**Your goal**
Among the records, which lines include "ordering"? List them.
[Records provided Boundary: Start]
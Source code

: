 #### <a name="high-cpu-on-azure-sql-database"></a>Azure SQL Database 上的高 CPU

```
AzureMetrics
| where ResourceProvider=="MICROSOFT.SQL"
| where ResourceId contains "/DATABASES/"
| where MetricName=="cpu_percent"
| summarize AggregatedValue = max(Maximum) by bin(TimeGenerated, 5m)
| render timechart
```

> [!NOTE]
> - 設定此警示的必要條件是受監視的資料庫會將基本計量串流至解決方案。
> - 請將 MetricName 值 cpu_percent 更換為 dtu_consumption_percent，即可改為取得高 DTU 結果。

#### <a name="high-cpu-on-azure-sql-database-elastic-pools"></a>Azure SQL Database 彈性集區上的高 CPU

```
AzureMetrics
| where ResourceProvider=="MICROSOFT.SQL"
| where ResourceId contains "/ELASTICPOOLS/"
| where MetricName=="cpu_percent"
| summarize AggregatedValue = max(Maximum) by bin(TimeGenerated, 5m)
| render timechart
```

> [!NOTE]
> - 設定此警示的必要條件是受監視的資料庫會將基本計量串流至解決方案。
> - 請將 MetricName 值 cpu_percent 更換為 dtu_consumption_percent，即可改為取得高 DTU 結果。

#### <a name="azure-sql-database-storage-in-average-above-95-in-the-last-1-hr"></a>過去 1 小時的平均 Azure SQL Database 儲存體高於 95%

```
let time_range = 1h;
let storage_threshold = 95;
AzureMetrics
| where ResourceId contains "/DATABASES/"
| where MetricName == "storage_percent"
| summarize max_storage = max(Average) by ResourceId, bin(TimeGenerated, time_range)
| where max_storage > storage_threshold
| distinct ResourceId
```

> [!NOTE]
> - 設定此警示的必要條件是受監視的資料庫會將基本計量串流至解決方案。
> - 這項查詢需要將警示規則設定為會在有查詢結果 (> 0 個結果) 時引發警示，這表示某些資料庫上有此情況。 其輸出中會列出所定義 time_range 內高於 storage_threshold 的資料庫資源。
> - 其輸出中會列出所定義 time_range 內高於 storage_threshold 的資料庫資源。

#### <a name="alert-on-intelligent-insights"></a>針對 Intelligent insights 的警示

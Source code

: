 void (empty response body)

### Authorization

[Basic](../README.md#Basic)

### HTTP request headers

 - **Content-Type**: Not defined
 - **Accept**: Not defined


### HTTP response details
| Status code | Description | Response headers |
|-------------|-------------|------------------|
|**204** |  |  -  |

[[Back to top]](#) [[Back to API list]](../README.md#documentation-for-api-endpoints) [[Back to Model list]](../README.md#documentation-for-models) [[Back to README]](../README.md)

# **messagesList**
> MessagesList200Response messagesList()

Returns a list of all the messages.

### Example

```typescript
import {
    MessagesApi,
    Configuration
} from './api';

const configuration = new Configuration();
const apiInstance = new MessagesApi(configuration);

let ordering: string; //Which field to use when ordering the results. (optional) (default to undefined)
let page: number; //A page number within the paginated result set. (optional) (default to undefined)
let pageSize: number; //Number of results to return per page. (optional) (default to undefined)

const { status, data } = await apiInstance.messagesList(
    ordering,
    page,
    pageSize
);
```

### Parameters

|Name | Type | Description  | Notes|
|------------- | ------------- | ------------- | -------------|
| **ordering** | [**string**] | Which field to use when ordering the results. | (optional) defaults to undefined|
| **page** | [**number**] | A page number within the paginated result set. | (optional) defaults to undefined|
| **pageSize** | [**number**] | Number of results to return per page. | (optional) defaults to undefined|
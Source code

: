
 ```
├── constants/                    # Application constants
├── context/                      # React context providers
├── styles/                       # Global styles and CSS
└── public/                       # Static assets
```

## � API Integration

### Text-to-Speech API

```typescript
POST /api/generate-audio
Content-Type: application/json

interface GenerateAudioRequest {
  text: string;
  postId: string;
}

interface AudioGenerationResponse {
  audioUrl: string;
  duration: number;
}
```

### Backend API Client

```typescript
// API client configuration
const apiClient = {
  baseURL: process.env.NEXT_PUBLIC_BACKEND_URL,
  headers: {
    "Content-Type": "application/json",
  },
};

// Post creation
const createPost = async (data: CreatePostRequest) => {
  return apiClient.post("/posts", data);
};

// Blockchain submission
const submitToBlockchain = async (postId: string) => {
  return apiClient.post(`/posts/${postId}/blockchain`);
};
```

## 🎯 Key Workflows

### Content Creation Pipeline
[Records provided Boundary: End]
**Finished task**
let ordering: string; //Which field to use when ordering the results. (optional) (default to undefined)
    ordering,
| **ordering** | [**string**] | Which field to use when ordering the results. | (optional) defaults to undefined|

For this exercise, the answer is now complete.